The overarching goal of this project is to reduce greenhouse gas (GHG) emissions and also achieve criteria pollutant emission reductions and other co-benefits through the introduction of advanced clean car sharing fleets and other mobility options into the State’s most disadvantaged communities.
CARB is suggesting four basic car-sharing models with the possibility of enhancements; the agency will consider other models, but the central feature of all projects must be the introduction of advanced technology vehicle sharing into Disadvantaged Communities.
Traditional Car Sharing: A network of car share users who rent a vehicle for short amounts of time (often by the hour) from a fleet of designated vehicles. Users are pre-approved to drive alone or with passengers. Users reserve a car typically online or through a smart phone application or phone call and pick up the reserved car from a designated public location. EVSE is also typically located in an open public environment.
Carpooling / Vanpooling: A group of users meet at a common meeting location or are picked up and travel together to a common destination, such as a work center. In this model, there is typically a regular driver and backup driver with a set of passengers.
Combination Car Sharing and Vanpool: A passenger vehicle or van is used to transport riders to a common destination such as work, then—during what would typically be a long period of vehicle non-use—the vehicle is available for use by members or others throughout the day until the vanpool return trip. Upon return, vehicles are available for sharing during evenings, weekends, and holidays.
Dial-a-ride/Ride-sharing: Vehicles with trained drivers who transport community members to various locations upon request. This model likely serves a disadvantaged community underserved by public transportation.

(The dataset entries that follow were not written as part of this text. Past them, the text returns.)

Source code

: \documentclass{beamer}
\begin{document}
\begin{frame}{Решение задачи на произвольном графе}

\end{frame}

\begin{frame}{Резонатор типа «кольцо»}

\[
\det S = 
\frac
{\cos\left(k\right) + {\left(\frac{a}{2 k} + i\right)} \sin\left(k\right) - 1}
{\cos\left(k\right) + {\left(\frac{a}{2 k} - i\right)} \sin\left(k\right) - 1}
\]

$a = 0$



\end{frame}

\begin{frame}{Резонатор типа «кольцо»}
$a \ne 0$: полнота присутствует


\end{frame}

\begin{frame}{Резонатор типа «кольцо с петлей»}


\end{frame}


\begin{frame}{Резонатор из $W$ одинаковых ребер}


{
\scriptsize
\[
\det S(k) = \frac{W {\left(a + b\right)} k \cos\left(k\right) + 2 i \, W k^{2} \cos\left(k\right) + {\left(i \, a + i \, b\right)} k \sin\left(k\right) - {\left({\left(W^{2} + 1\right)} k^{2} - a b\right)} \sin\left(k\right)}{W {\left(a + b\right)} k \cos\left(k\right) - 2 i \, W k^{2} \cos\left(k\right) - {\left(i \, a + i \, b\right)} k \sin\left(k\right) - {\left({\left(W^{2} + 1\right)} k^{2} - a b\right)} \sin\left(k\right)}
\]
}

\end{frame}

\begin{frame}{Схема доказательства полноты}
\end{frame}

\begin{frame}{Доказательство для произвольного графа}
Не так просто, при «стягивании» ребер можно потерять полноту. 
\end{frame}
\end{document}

Optional enhancements to project types above include subsidies, mobility assistance, and other alternatives. Due to the pilot nature of this project, CARB is open to innovative alternative advanced technology solutions that demonstrably meet the GHG reduction, criteria pollutant emission reduction, and disadvantaged community goals of the project. CARB will consider the following for eligibility as additional components of a proposed Car Sharing Pilot project:
Subsidized use of an advanced technology car share project (e.g., cost of a ride, membership fees, annual fees, etc.) or subsidized use of public transportation.
Electric bicycles to enhance a car sharing model by providing first/last mile connections (up to 10 percent of CARB funding for a project).
Assistance to users for first/last-mile connections to shuttles, car sharing, or public transportation.
Assistance for para-transit, senior communities, or other underserved groups to benefit from advanced technology car sharing.
The current funding available is $6 million with a funding split of $4.5 million for larger projects of up to $2.25 million each and $1.5 million for small projects of up to $750,000 each. Funding is provided by Low Carbon Transportation Investments, which is funded from the Greenhouse Gas Reduction Fund (GGRF) with proceeds from the State’s Cap-and-Trade Program.
The Car Sharing and Mobility Options Pilot Project will be a partnership between CARB and one or more Grantees that are selected via a competitive solicitation process. The solicitation is open to federal, State, or local government entities, non-profit organizations, and California Tribes.